Programmer's guide to the Metrics Service
Use Cases and Examples
Example Metrics Reader
An example Metrics Service subscriber can be found in the core module.
package org.cougaar.core.qos.metrics;
/**
* Basic Metric Service Client subscribes to a Metric path given in
* the Agent's .ini file and prints the value if it ever changes
*/
public class MetricsClientPlugin
extends ParameterizedPlugin
implements Constants
{
protected MetricsService metricsService;
private String paramPath = null;
private VariableEvaluator evaluator;
/**
* Metric CallBack object
*/
private class MetricsCallback implements Observer {
/**
* Call back implementation for Observer
*/
public void update(Observable obs, Object arg) {
if (arg instanceof Metric) {
Metric metric = (Metric) arg;
double value = metric.doubleValue();
System.out.println("Metric "+ paramPath +"=" + metric);
}
}
} public void load() {
super.load();
ServiceBroker sb = getServiceBroker();
evaluator = new StandardVariableEvaluator(sb);
metricsService = ( MetricsService)
sb.getService(this, MetricsService.class, null); MetricsCallback cb = new MetricsCallback(); paramPath = getParameter("path");
// If no path is given, default to the load average of the
// current Agent.
if (paramPath == null)
paramPath ="$(localagent)"+PATH_SEPR+"LoadAverage"; Object subscriptionKey=metricsService.subscribeToValue(paramPath, cb,
evaluator);
}
}
Example Metrics Writer
An example Metric Service writer has the following form:
package org.cougaar.core.qos.metrics;
public class MetricsTestComponent
extends SimplePlugin
implements Constants
{
public void load() {
super.load();
ServiceBroker sb = getServiceBroker(); MetricsUpdateService updater = (MetricsUpdateService)

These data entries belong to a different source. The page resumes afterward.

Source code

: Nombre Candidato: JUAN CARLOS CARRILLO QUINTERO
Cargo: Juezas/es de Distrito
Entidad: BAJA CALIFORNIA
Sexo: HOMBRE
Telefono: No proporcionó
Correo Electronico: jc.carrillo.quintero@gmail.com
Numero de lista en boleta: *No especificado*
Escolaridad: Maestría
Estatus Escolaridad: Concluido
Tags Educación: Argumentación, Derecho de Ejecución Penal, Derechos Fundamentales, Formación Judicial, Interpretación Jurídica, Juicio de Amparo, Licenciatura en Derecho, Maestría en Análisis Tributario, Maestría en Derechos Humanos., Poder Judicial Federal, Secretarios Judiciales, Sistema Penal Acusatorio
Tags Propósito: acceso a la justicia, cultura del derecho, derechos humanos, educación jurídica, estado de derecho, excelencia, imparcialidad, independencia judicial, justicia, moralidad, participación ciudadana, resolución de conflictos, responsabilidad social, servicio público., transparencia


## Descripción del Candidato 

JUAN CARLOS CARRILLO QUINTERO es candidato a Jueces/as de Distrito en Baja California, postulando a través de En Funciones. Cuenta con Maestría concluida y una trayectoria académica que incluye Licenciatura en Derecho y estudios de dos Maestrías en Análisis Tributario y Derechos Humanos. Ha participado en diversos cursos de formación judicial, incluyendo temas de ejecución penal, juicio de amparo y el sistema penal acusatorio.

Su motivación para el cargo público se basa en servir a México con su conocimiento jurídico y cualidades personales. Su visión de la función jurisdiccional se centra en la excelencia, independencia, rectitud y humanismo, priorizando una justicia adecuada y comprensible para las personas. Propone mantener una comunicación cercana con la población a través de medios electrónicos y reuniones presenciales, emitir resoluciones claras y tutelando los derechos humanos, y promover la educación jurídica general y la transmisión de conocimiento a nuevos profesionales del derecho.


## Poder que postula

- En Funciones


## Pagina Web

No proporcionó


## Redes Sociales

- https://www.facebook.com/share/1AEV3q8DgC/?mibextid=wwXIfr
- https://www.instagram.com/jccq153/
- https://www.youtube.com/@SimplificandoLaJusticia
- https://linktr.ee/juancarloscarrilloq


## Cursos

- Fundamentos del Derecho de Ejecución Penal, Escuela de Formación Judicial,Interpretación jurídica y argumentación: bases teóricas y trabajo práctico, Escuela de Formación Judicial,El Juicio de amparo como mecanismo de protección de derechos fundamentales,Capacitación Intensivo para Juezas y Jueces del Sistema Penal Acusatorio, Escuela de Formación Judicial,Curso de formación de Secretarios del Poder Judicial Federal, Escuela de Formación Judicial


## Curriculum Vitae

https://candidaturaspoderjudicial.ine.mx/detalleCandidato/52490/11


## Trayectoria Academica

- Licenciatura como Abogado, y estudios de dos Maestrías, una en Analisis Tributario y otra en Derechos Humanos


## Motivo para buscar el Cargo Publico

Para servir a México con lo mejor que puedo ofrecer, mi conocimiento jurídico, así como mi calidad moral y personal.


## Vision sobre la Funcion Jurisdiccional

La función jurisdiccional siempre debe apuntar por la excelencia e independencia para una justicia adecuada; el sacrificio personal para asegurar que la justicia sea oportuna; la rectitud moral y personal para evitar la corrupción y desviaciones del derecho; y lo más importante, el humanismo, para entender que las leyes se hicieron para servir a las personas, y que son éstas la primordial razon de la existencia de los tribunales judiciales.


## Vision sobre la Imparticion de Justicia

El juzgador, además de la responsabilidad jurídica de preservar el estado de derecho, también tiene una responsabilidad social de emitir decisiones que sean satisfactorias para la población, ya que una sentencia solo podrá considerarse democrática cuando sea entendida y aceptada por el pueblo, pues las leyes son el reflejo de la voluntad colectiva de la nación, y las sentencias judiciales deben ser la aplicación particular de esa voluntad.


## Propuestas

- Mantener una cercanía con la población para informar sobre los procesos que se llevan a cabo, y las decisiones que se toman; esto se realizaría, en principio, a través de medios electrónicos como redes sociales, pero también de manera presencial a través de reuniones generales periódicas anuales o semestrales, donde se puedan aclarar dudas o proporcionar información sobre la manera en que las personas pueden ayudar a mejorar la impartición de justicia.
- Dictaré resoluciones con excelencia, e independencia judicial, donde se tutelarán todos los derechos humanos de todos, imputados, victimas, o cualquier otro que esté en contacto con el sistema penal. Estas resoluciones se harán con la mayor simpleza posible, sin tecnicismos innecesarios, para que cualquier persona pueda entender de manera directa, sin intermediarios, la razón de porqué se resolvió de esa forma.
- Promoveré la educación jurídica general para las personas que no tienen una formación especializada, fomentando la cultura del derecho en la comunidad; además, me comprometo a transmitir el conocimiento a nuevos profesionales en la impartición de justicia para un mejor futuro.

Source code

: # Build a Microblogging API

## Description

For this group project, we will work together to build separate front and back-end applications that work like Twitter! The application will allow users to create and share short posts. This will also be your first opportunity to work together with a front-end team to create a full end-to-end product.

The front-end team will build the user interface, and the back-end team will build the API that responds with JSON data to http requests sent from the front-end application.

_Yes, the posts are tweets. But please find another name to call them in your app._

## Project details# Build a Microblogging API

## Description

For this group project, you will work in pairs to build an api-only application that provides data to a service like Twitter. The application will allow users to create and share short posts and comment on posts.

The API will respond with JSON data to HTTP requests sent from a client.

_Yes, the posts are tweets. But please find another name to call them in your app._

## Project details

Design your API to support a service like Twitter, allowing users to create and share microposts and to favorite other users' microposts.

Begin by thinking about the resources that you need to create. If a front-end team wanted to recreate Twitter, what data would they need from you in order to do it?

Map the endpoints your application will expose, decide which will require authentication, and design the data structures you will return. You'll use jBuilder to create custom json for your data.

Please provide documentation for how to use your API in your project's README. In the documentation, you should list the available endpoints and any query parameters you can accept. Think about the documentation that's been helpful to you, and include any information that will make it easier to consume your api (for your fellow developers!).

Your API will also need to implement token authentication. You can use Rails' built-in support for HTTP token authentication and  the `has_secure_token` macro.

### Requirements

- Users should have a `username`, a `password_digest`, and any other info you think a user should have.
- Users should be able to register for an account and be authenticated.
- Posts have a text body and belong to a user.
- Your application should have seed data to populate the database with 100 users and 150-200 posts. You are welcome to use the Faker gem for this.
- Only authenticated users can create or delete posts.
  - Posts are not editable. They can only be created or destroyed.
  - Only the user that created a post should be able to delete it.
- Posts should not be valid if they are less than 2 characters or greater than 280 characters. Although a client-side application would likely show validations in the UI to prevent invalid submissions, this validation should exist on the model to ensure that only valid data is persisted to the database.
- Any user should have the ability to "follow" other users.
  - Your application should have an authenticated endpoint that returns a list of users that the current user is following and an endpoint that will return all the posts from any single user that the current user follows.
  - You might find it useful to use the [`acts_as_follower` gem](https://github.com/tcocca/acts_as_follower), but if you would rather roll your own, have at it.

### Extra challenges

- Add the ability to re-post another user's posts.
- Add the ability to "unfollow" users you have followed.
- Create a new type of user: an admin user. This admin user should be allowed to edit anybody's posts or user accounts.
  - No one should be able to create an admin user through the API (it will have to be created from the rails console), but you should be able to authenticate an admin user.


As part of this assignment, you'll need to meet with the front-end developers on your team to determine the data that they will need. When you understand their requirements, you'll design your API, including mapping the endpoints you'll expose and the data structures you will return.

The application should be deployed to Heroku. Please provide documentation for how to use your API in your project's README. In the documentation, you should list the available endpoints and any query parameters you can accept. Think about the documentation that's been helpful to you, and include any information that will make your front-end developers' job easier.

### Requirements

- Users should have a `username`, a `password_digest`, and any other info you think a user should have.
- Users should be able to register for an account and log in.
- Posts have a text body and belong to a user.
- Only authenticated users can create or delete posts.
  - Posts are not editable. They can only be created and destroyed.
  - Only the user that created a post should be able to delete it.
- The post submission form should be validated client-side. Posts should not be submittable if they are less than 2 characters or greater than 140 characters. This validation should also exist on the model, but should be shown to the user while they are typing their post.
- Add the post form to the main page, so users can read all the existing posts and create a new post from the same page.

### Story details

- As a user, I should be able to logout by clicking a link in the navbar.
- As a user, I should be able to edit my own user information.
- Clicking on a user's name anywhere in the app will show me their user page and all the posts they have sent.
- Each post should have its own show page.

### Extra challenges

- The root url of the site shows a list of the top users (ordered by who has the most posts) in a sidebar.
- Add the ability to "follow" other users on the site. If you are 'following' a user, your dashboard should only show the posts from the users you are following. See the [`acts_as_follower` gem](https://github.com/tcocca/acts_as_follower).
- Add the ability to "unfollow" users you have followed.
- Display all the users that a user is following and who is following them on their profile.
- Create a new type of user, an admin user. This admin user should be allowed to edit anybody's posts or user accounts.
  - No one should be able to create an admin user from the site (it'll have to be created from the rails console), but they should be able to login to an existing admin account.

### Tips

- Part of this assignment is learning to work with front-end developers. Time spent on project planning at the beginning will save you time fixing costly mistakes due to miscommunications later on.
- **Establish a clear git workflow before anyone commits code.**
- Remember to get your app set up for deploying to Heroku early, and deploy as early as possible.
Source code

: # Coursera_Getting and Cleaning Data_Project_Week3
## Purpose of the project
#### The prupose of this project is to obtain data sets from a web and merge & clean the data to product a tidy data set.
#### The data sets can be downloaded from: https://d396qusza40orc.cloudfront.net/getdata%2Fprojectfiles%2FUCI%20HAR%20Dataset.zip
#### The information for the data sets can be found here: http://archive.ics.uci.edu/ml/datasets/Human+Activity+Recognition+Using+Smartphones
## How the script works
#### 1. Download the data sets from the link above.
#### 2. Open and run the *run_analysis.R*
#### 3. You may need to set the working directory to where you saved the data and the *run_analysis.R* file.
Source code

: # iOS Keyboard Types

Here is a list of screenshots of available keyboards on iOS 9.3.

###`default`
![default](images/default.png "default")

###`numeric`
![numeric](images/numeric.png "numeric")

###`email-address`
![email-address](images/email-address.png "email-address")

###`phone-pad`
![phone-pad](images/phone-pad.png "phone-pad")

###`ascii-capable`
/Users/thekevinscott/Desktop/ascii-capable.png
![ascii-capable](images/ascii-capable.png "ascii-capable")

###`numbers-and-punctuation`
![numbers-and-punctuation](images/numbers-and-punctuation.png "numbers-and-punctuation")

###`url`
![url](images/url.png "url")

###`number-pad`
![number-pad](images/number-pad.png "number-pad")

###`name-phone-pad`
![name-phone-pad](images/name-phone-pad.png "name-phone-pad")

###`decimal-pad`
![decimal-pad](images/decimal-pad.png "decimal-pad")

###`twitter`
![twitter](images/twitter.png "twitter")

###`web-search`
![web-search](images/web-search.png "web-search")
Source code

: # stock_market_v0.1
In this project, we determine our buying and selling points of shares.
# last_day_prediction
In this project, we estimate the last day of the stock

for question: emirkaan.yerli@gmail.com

sb.getService(this, MetricsUpdateService.class, null);
String key = "Current" +KEY_SEPR+ "Time" +KEY_SEPR+ "Millis";
// Publish the current time
Metric m = new MetricImpl(new Long(System.currentTimeMillis()),
SECOND_MEAS_CREDIBILITY,
"ms",
"MetricsTestComponent");
updater.updateValue(key, m);
}}
Metric Keys
This section discusses the structure of the Metrics keys name-space and defines common keys.
Metrics are written into the
MetricsUpdateService as key-value pairs. While the key itself is just a string, we impose a structure to help organize the information, loosely modeled after SNMP MIBs. The value is a Metric, a structured object with slots for value, credibility, time-stamp, units, etc.
At runtime, each Node has a store of Key-Value pairs. When the
MetricsUpdateService receives a new Key-Value pair, it looks up the Key in the store. If the value has changed, all the Metrics Formulas that have subscribed to this Key will be called-back with the new Value. The Metrics Service in each Node has one and only one effective Value for each Key, which is derived through a complicated set of integration rules based on credibility and timestamps.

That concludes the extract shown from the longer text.